DATA SUPPLIED
=== Begin Enclosure ===

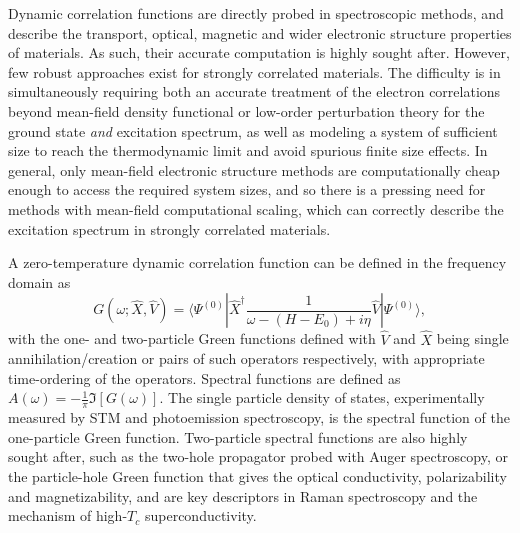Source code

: \documentclass[aps,twocolumn,nobibnotes]{revtex4}
\begin{document}
Dynamic correlation functions are directly probed in spectroscopic methods,
and describe the transport, optical, magnetic and wider electronic structure properties of materials. 
As such, their accurate computation is highly sought after. 
However, few robust approaches exist for strongly correlated materials\cite{Gali2013}. The difficulty is in simultaneously requiring both an accurate 
treatment of the electron correlations beyond mean-field density functional or low-order perturbation theory for the ground state {\em and} excitation spectrum, as well as modeling 
a system of sufficient size to reach the thermodynamic limit and avoid spurious finite size effects. 
In general, only mean-field electronic structure methods are computationally cheap enough to access the required system
sizes, and so there is a pressing need for methods with mean-field computational scaling, which can correctly describe 
the excitation spectrum in strongly correlated materials.

A zero-temperature dynamic correlation function can be defined in the frequency domain as
\begin{equation}
    G(\omega;{\hat X},{\hat V}) = \langle \Psi^{(0)} | {\hat X}^{\dagger} \frac{1}{\omega-(H-E_0)+i \eta} {\hat V} | \Psi^{(0)} \rangle , \label{eqn:intCorrFunc}
\end{equation}
with the one- and two-particle Green functions defined with ${\hat V}$ and ${\hat X}$ being single annihilation/creation or pairs of such operators 
respectively, with appropriate time-ordering of the operators. Spectral functions are defined as $A(\omega)=-\frac{1}{\pi}\Im[G(\omega)]$.
The single particle
density of states, experimentally measured by STM 
and photoemission spectroscopy, is the spectral function of the one-particle Green function. 
Two-particle spectral functions are also highly sought after, such as the two-hole propagator 
probed with Auger spectroscopy\cite{Mona2013}, or the particle-hole Green function that gives the optical conductivity, polarizability and
magnetizability, and are key descriptors in 
Raman spectroscopy and the mechanism of high-$T_c$ superconductivity\cite{Millis2012,Sordi2012,Millis2013}.
\end{document}
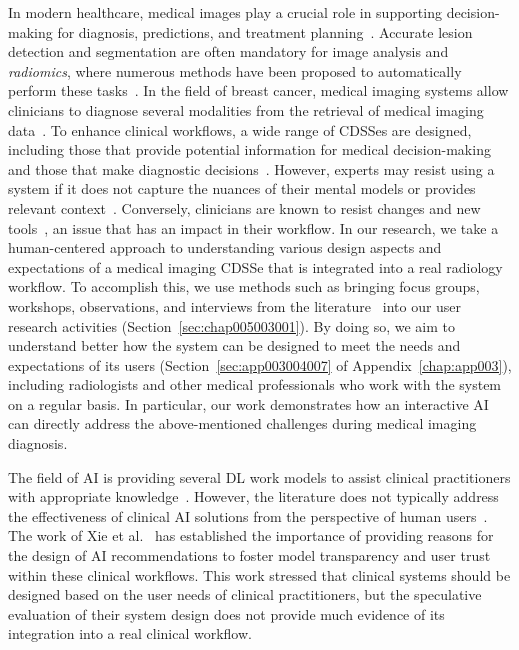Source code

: In modern healthcare, medical images play a crucial role in supporting decision-making for diagnosis, predictions, and treatment planning~\cite{liang2019deep}.
Accurate lesion detection and segmentation are often mandatory for image analysis and {\it radiomics}, where numerous methods have been proposed to automatically perform these tasks~\cite{litjens2017survey}.
In the field of breast cancer, medical imaging systems allow clinicians to diagnose several modalities from the retrieval of medical imaging data~\cite{seifabadi2019correlation}.
To enhance clinical workflows, a wide range of \acp{CDSSe} are designed, including those that provide potential information for medical decision-making and those that make diagnostic decisions~\cite{10.1145/3290605.3300234, GU2020101858}.
However, experts may resist using a system if it does not capture the nuances of their mental models or provides relevant context~\cite{yang2016investigating}.
Conversely, clinicians are known to resist changes and new tools~\cite{10.1145/3132272.3134111}, an issue that has an impact in their workflow.
In our research, we take a human-centered approach to understanding various design aspects and expectations of a medical imaging \ac{CDSSe} that is integrated into a real radiology workflow.
To accomplish this, we use methods such as bringing focus groups, workshops, observations, and interviews from the literature~\cite{Lim:2019:DDI:3319806.3301427} into our user research activities (Section~\ref{sec:chap005003001}).
By doing so, we aim to understand better how the system can be designed to meet the needs and expectations of its users (Section~\ref{sec:app003004007} of Appendix~\ref{chap:app003}), including radiologists and other medical professionals who work with the system on a regular basis.
In particular, our work demonstrates how an interactive \ac{AI} can directly address the above-mentioned challenges during medical imaging diagnosis.

The field of \ac{AI} is providing several \ac{DL} work models to assist clinical practitioners with appropriate knowledge~\cite{9540298, 9730804}.
However, the literature does not typically address the effectiveness of clinical \ac{AI} solutions from the perspective of human users~\cite{CALISTO2021102607}.
The work of Xie et al.~\cite{10.1145/3313831.3376807} has established the importance of providing reasons for the design of \ac{AI} recommendations to foster model transparency and user trust within these clinical workflows.
This work stressed that clinical systems should be designed based on the user needs of clinical practitioners, but the speculative evaluation of their system design does not provide much evidence of its integration into a real clinical workflow.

=== End Enclosure ===

PROBLEM TO SOLVE
Copy the lines of the data above exactly as written, beginning with the line containing "Two-particle spectral functions" and ending with the line containing "Raman spectroscopy and", and leave out all other lines.

COMPLETED EXERCISE
Two-particle spectral functions are also highly sought after, such as the two-hole propagator 
probed with Auger spectroscopy\cite{Mona2013}, or the particle-hole Green function that gives the optical conductivity, polarizability and
magnetizability, and are key descriptors in 
Raman spectroscopy and the mechanism of high-$T_c$ superconductivity\cite{Millis2012,Sordi2012,Millis2013}.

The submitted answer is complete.